Top-k prevents the model from selecting very unlikely tokens (which could derail the reasoning) while still allowing diversity among the plausible options.
Suppose a model is generating text and, at the current step, the probability distribution over a small vocabulary of 5 tokens is:
| Token | \(P(t)\) |
|---|---|
| “eggs” | 0.45 |
| “ducks” | 0.25 |
| “hens” | 0.15 |
| “birds” | 0.10 |
| “geese” | 0.05 |
Greedy decoding always picks “eggs” (probability 0.45).
Temperature sampling with \(T = 0.5\): We compute new probabilities by dividing log-probs by \(T = 0.5\) (equivalently, squaring then renormalizing):
Sum = 0.3000. After renormalizing:
| Token | \(P_{T=0.5}(t)\) |
|---|---|
| “eggs” | 0.675 |
| “ducks” | 0.208 |
| “hens” | 0.075 |
| “birds” | 0.033 |
| “geese” | 0.008 |
The distribution is sharper: “eggs” jumped from 45% to 67.5%, while “geese” dropped from 5% to 0.8%. Sampling from this distribution usually picks “eggs” but sometimes picks “ducks” or “hens” – introducing variety without chaos.
Top-k with \(k = 3\): Only “eggs,” “ducks,” and “hens” are eligible. Renormalized:
| Token | \(P_{\text{top-3}}(t)\) |
|---|---|
| “eggs” | 0.529 |
| “ducks” | 0.294 |
| “hens” | 0.176 |
“birds” and “geese” are excluded entirely.
Recall: What is the key difference between greedy decoding and temperature sampling? Which one produces the same output every time?

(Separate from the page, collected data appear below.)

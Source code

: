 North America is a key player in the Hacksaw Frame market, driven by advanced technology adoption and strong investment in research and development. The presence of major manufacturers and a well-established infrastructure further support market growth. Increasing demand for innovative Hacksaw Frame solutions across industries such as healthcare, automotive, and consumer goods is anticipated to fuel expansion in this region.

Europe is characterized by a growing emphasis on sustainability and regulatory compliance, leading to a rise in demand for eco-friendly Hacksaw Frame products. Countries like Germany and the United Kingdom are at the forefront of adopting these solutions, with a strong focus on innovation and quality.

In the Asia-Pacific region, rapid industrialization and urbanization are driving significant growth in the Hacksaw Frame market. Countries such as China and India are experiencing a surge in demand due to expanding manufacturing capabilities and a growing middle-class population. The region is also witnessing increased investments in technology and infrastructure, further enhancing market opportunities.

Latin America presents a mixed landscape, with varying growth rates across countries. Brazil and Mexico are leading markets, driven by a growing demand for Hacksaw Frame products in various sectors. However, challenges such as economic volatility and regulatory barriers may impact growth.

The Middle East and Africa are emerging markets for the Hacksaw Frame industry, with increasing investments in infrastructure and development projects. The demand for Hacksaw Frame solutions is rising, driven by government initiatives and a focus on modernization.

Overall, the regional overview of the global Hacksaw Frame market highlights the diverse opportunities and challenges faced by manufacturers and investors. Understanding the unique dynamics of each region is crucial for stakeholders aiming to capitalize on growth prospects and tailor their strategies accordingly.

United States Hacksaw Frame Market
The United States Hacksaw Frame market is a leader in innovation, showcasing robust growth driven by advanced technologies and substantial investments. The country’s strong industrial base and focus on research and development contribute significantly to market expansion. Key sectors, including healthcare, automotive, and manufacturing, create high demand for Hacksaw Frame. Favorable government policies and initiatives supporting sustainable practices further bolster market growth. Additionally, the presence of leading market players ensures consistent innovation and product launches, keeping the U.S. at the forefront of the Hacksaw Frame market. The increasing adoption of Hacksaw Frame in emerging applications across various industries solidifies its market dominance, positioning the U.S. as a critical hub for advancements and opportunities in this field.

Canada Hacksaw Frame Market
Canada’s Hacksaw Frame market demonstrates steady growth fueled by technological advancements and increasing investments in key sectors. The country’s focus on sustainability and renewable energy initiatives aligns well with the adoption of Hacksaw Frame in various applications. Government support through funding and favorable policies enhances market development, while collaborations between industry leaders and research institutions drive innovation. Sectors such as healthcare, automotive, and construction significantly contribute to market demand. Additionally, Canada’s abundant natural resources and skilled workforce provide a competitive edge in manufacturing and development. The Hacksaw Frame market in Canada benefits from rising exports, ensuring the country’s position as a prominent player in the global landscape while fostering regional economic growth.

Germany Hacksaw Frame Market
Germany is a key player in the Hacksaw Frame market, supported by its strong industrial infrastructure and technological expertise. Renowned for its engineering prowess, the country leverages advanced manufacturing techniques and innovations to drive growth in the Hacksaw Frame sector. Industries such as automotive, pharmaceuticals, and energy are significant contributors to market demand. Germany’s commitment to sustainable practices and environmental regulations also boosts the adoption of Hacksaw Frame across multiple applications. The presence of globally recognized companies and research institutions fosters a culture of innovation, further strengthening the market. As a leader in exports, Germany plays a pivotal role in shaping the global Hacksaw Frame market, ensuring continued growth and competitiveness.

Apply: Given the vocabulary probabilities [0.50, 0.30, 0.15, 0.05], compute the temperature-adjusted probabilities for \(T = 2.0\). (Hint: raise each probability to the power \(1/T = 0.5\), i.e., take square roots, then renormalize.) How does this distribution compare to the original?
Extend: If you set the temperature \(T\) extremely high (say \(T = 100\)), what does the distribution approach? If you set \(T\) extremely close to 0, what does the distribution approach? Relate these extremes to uniform random sampling and greedy decoding.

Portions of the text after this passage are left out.